17 de Outubro de 2011 às 01:00
Vítor Gaspar e Pedro Passos Coelho prepararam Orçamento austero
Vítor Gaspar e Pedro Passos Coelho prepararam Orçamento austero FOTO: Mario Cruz/Lusa

As medidas de consolidação orçamental constam das Grandes Opções do Plano (GOP) para 2012-2015, a que o CM teve acesso, que especifica onde é que o Governo vai cortar. Nas prestações sociais, a poupança de cerca de mil milhões de euros será obtida através do congelamento das pensões – excepto as mais baixas – e de maior rigor na atribuições de prestações sociais, como Rendimento Social de Inserção e alterações ao subsídio de desemprego. Quem estiver desempregado terá limites no valor máximo do subsídio, que é atribuído por menos tempo: 18 meses. Logo a partir do sexto mês há um corte no subsídio de desemprego "no mínimo" de 10 por cento. Na Saúde, o documento prevê "redução de despesa pública nas áreas do medicamento, taxas moderadoras, subsistemas públicos de saúde e planos de reestruturação dos hospitais". Isto significa um corte nas comparticipações nos medicamentos, fecho de urgências ou de valências e menos gastos com exames, para poupar 860 milhões de euros. No total, entre 2012 e 2013, os cortes nas prestações sociais e na Saúde vão permitir um encaixe de 3268 milhões de euros ao Estado.

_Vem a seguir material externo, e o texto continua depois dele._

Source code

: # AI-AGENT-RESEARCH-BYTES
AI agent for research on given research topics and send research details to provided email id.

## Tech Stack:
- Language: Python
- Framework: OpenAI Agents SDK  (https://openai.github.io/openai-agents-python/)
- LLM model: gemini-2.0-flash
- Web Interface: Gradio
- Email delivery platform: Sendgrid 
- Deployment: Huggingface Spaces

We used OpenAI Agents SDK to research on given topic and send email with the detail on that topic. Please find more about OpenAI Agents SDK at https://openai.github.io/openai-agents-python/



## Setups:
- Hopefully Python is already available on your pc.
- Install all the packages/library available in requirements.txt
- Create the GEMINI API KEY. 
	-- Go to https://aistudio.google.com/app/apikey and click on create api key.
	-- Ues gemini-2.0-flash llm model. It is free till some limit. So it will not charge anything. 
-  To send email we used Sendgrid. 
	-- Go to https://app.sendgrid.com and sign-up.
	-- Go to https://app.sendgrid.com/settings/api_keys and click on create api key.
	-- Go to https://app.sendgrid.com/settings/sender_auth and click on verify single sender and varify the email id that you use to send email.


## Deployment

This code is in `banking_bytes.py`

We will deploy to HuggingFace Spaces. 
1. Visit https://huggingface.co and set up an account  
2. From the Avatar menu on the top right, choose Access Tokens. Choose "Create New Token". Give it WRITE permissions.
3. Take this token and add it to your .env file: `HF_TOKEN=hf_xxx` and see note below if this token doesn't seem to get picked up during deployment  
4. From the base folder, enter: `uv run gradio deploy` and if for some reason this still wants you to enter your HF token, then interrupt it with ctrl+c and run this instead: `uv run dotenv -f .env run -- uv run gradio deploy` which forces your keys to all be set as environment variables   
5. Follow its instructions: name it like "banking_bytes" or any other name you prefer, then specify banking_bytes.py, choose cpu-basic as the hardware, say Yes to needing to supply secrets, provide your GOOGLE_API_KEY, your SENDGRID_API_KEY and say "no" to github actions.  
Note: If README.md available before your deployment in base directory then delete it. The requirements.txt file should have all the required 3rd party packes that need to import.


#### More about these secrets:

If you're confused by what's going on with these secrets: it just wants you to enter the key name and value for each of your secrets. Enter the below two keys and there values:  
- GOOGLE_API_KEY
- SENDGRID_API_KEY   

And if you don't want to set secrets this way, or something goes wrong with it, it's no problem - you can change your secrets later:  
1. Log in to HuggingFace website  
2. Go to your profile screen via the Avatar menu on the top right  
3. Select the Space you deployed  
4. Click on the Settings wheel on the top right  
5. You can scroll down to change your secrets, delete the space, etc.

ORÇAMENTO ENTREGUE HOJE NO PARLAMENTO

O Orçamento do Estado para 2012 é hoje entregue na Assembleia da República entre as 17h00 e as 19h00, estando prevista uma conferência de imprensa do ministro das Finanças, Vítor Gaspar, para explicar as linhas gerais do documento.

Como o primeiro-ministro já admitiu, trata-se de um pacote de austeridade sem precedentes em Portugal que terá efeitos "recessivos" na economia. Pedro Passos Coelho já revelou que os funcionários públicos e pensionistas que recebem mais de mil euros por mês vão ficar sem os subsídios de Natal e de férias.